I walked along side as the elderly lady in old Multani language, reminded her husband that the porter was carrying all their luggage and he must hurry up. The man said he was trying to but told her to go slow or her knees would buckle up. And after a minute or two of awwing and witnessing this, I finally decided to speed up my steps, asking Seeya to tug along faster and ran up to the porter - a young man in obvious hurry, so he could be grabbed on by the next prospective customer. 

Life usually gives us chances to do a good deed for the day, as we're passing by. But it gives us only a split second of time to decide whether we're up to it or not. I usually let such chances pass by. Because maybe I'm driving and I go ahead when I should stop that minute. Or when I'm walking down the stairs and cross by the room already and not bother to stop. I've lived to regret those stupid decision makings. When I would have given just five minutes perhaps of my life and made a difference, again to my life more than anyone else's. For I'd only leave them with a momentary smile. 

Anyway, I ran up to this young man who was probably singing "saare duniya ka bojh hum uthate hain" in his head. I asked him to stop and go slow thinking of the age of the couple who were so evidently hassled by the effort of keeping up with him. The young man smiled almost apologetically and I smiled back. I exhaled. Thank the Lord. Goodness is not yet dead. I had half expected a rude retort of "minding my own business" from him. He stopped. They caught up. G turned around and stopped for me too. And I waved to him to keep moving and I'll be there in a jiffy. I received smiles from the couple as they plodded on and the relief on their faces was such a reward. And in that one minute I had felt a bit of that rare delight in my heart, not realised even after materialistic possessions. 

Though also I shuddered within at that momentary thought of coping up with old age. The fears, the helplessness, the dependency, the burden of carrying happier, carefree and better memories, the need for feeling useful and wanted. It's a scary thought. Scarier than the first signs of wrinkles appearing on my face and my first lot of white hair.

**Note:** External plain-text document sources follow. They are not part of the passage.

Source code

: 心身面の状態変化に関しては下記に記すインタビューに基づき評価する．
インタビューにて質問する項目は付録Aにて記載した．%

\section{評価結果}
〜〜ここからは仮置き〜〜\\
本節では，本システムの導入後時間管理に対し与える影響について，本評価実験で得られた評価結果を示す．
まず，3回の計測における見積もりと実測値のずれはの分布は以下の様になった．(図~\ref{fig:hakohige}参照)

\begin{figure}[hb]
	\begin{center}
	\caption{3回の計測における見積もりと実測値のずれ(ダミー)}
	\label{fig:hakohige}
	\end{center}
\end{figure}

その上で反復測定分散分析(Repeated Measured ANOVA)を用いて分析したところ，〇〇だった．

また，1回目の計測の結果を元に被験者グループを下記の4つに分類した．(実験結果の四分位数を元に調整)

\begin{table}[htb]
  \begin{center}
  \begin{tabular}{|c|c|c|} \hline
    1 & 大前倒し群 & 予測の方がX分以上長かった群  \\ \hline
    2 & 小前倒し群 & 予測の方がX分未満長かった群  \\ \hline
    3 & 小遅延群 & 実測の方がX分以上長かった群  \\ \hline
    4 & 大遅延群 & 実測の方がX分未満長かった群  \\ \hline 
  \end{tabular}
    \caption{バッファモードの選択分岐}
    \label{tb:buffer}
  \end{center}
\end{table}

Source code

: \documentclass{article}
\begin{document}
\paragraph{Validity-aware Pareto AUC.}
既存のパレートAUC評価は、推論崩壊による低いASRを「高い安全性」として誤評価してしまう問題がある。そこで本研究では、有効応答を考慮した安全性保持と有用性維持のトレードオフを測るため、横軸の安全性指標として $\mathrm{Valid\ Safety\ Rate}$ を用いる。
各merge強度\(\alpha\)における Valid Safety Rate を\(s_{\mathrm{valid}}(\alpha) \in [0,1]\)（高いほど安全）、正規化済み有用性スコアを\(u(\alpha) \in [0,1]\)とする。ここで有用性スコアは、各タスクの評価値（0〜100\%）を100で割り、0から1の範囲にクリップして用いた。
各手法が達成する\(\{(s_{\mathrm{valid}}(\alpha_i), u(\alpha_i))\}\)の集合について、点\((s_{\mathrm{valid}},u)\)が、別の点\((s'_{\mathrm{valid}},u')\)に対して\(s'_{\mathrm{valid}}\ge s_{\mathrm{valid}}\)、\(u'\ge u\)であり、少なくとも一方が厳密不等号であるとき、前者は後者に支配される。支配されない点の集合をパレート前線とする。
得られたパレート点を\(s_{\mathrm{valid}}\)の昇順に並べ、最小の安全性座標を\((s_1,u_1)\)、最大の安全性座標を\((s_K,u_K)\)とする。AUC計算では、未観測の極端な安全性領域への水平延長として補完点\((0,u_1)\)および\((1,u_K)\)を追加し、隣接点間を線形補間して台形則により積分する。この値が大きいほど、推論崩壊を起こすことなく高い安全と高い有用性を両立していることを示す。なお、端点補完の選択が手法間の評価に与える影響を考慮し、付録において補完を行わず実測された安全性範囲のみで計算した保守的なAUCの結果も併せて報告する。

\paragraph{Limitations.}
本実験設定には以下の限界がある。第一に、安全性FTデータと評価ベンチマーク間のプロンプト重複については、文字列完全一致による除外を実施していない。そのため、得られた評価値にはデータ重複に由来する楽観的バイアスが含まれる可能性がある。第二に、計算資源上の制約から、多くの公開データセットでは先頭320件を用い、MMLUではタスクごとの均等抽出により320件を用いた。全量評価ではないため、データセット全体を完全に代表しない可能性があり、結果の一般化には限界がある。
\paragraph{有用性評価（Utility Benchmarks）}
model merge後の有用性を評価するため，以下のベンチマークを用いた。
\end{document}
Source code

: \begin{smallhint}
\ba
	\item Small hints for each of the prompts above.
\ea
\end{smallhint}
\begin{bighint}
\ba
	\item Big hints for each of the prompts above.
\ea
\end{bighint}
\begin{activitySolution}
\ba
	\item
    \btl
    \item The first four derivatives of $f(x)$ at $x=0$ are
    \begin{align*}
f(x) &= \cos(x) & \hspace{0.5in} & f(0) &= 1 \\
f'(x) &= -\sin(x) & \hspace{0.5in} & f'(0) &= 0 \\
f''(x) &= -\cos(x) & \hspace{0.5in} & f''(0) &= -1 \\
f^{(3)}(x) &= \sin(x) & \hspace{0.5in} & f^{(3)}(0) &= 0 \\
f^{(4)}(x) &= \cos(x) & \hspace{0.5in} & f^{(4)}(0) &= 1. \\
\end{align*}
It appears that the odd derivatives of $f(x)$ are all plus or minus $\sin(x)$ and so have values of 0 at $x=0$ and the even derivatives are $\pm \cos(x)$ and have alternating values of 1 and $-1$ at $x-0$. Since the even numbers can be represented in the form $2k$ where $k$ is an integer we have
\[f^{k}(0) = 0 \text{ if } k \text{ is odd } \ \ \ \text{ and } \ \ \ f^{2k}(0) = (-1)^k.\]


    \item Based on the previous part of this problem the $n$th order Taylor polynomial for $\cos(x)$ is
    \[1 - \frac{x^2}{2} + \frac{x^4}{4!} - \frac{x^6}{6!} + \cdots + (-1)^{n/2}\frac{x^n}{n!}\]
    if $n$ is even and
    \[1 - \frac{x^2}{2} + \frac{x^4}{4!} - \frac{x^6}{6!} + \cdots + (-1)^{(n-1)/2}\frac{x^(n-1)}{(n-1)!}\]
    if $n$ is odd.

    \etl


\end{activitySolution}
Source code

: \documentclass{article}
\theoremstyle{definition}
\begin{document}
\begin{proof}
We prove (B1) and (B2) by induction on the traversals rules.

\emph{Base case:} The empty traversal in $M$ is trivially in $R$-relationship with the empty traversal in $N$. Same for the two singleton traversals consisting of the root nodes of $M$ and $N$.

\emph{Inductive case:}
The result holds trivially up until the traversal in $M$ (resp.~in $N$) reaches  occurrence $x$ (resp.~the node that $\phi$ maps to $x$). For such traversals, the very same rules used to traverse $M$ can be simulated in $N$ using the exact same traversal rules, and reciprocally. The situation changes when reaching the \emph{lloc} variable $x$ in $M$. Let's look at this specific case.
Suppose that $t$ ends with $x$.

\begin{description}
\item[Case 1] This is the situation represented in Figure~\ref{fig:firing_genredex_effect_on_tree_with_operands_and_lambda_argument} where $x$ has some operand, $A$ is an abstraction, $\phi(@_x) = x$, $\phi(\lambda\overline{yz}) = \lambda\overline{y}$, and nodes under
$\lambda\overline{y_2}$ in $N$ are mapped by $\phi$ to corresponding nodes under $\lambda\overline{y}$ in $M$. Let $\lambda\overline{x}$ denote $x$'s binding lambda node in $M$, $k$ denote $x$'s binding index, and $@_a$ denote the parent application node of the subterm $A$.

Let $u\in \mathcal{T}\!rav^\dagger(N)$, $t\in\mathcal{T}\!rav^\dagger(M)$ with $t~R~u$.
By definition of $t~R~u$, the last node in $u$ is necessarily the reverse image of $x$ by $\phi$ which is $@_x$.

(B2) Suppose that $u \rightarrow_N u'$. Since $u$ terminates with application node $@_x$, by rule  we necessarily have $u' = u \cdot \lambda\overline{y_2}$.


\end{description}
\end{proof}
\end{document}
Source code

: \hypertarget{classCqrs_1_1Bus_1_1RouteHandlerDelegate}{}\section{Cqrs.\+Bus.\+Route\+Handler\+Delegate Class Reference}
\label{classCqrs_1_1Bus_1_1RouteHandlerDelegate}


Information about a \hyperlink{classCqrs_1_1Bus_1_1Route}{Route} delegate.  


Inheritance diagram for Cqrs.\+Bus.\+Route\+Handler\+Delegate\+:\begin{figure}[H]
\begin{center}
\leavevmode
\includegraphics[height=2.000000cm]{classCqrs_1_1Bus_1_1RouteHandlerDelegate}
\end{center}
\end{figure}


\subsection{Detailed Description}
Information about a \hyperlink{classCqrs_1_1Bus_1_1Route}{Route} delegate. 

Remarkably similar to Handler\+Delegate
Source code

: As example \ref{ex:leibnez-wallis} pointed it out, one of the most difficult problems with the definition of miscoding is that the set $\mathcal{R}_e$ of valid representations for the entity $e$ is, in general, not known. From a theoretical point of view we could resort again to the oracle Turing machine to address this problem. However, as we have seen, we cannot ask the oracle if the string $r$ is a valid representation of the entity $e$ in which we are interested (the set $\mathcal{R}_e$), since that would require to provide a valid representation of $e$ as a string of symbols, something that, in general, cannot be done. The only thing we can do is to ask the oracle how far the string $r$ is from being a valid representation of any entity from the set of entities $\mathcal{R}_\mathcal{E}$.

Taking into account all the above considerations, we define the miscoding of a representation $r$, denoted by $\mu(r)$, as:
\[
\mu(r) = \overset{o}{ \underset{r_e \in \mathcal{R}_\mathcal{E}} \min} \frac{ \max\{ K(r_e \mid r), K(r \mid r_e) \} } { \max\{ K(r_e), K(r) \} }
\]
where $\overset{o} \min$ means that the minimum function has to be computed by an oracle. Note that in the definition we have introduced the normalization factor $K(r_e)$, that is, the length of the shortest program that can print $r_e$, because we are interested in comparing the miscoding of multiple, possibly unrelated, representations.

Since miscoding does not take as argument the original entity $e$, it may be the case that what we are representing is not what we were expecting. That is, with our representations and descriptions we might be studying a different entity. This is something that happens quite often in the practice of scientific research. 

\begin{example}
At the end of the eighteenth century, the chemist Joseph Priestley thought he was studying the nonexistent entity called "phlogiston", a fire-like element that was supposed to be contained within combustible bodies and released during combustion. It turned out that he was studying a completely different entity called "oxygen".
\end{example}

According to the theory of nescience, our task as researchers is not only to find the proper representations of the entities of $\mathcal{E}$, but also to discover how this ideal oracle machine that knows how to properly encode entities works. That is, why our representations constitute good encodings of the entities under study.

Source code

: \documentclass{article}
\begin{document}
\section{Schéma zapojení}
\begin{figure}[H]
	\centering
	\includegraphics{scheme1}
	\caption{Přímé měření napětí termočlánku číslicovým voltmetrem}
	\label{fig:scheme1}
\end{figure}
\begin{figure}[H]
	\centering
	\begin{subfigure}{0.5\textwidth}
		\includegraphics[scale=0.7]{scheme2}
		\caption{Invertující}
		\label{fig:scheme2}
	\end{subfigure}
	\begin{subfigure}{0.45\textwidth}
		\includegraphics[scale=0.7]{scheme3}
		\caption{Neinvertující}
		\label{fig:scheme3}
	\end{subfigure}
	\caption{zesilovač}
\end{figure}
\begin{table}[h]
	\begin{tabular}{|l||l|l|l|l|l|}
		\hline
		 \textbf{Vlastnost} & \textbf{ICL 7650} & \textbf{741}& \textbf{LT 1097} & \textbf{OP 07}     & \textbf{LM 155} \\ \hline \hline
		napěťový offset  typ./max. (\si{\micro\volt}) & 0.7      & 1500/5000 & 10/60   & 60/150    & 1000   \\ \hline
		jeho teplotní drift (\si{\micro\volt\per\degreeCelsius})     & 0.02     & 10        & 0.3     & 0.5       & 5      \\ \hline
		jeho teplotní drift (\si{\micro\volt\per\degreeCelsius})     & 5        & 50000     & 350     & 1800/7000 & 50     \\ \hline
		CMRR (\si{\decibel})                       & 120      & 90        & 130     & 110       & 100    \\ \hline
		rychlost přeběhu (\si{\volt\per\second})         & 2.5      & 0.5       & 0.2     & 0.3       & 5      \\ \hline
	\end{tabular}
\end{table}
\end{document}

Despite all our efforts and hopes of ensuring a comfortable old age, are we really sure what's in store for us?

When I walk at an unmatched speed during my evening sojourns, I often wonder when in time I would join the ranks of those marked by slow sauntering. How the wheels of life move and the cycle takes over! My parents have recently started coming for evening walks to the HBTI too. Age has made their steps slower and gait unsure. A sight that leaves me with a pang in the heart if I witness it for too long. It's the world's most terrible feeling - watching your parents grow old. Mum asked me to walk with her and after dabbling with it for a few minutes, I told her she was way too slow and whisked past. 

Though in the same instance, on those rare occasions, when Seeya comes with me for a walk, I move like a tortoise, matching steps with her. We keep bending backwards for our children as our parents take a backseat. So very sadly. But then that's how it's meant to be. There will be a future when Seeya would rather match steps with her children than her much older parents. The cycle should prepare us for that, though it seldom does. 

Let's hope old age for all of us is peaceful despite all unpredictability, despite our dogged confidence at having prepared ourselves for it. Keep our parents strong and children wise and us, loved. That's all that really matters, doesn't it?